# [WORK TO BE COMPLETED]
Check each line of the entries for "税务等国家机关工作人员" and report the ones that have it.
== DATA SECTION
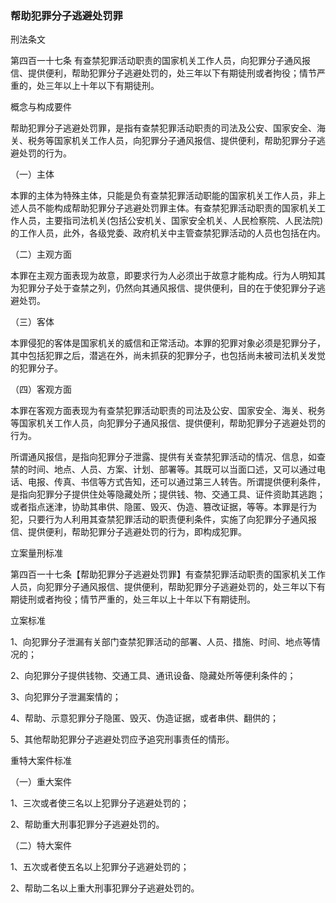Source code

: ### 帮助犯罪分子逃避处罚罪

 刑法条文 

第四百一十七条 有查禁犯罪活动职责的国家机关工作人员，向犯罪分子通风报信、提供便利，帮助犯罪分子逃避处罚的，处三年以下有期徒刑或者拘役；情节严重的，处三年以上十年以下有期徒刑。

 概念与构成要件 

帮助犯罪分子逃避处罚罪，是指有查禁犯罪活动职责的司法及公安、国家安全、海关、税务等国家机关工作人员，向犯罪分子通风报信、提供便利，帮助犯罪分子逃避处罚的行为。

（一）主体

本罪的主体为特殊主体，只能是负有查禁犯罪活动职能的国家机关工作人员，非上述人员不能构成帮助犯罪分子逃避处罚罪主体。有查禁犯罪活动职责的国家机关工作人员，主要指司法机关(包括公安机关、国家安全机关、人民检察院、人民法院)的工作人员，此外，各级党委、政府机关中主管查禁犯罪活动的人员也包括在内。

（二）主观方面

本罪在主观方面表现为故意，即要求行为人必须出于故意才能构成。行为人明知其为犯罪分子处于查禁之列，仍然向其通风报信、提供便利，目的在于使犯罪分子逃避处罚。

（三）客体

本罪侵犯的客体是国家机关的威信和正常活动。本罪的犯罪对象必须是犯罪分子，其中包括犯罪之后，潜逃在外，尚未抓获的犯罪分子，也包括尚未被司法机关发觉的犯罪分子。

（四）客观方面

本罪在客观方面表现为有查禁犯罪活动职责的司法及公安、国家安全、海关、税务等国家机关工作人员，向犯罪分子通风报信、提供便利，帮助犯罪分子逃避处罚的行为。

所谓通风报信，是指向犯罪分子泄露、提供有关查禁犯罪活动的情况、信息，如查禁的时间、地点、人员、方案、计划、部署等。其既可以当面口述，又可以通过电话、电报、传真、书信等方式告知，还可以通过第三人转告。所谓提供便利条件，是指向犯罪分子提供住处等隐藏处所；提供钱、物、交通工具、证件资助其逃跑；或者指点迷津，协助其串供、隐匿、毁灭、伪造、篡改证据，等等。本罪是行为犯，只要行为人利用其查禁犯罪活动的职责便利条件，实施了向犯罪分子通风报信、提供便利，帮助犯罪分子逃避处罚的行为，即构成犯罪。

 立案量刑标准 

第四百一十七条【帮助犯罪分子逃避处罚罪】有查禁犯罪活动职责的国家机关工作人员，向犯罪分子通风报信、提供便利，帮助犯罪分子逃避处罚的，处三年以下有期徒刑或者拘役；情节严重的，处三年以上十年以下有期徒刑。

立案标准

1、向犯罪分子泄漏有关部门查禁犯罪活动的部署、人员、措施、时间、地点等情况的；

2、向犯罪分子提供钱物、交通工具、通讯设备、隐藏处所等便利条件的；

3、向犯罪分子泄漏案情的；

4、帮助、示意犯罪分子隐匿、毁灭、伪造证据，或者串供、翻供的；

5、其他帮助犯罪分子逃避处罚应予追究刑事责任的情形。

重特大案件标准

（一）重大案件

1、三次或者使三名以上犯罪分子逃避处罚的；

2、帮助重大刑事犯罪分子逃避处罚的。

（二）特大案件

1、五次或者使五名以上犯罪分子逃避处罚的；

2、帮助二名以上重大刑事犯罪分子逃避处罚的。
====
# [EXPECTED ANSWER]
帮助犯罪分子逃避处罚罪，是指有查禁犯罪活动职责的司法及公安、国家安全、海关、税务等国家机关工作人员，向犯罪分子通风报信、提供便利，帮助犯罪分子逃避处罚的行为。
本罪在客观方面表现为有查禁犯罪活动职责的司法及公安、国家安全、海关、税务等国家机关工作人员，向犯罪分子通风报信、提供便利，帮助犯罪分子逃避处罚的行为。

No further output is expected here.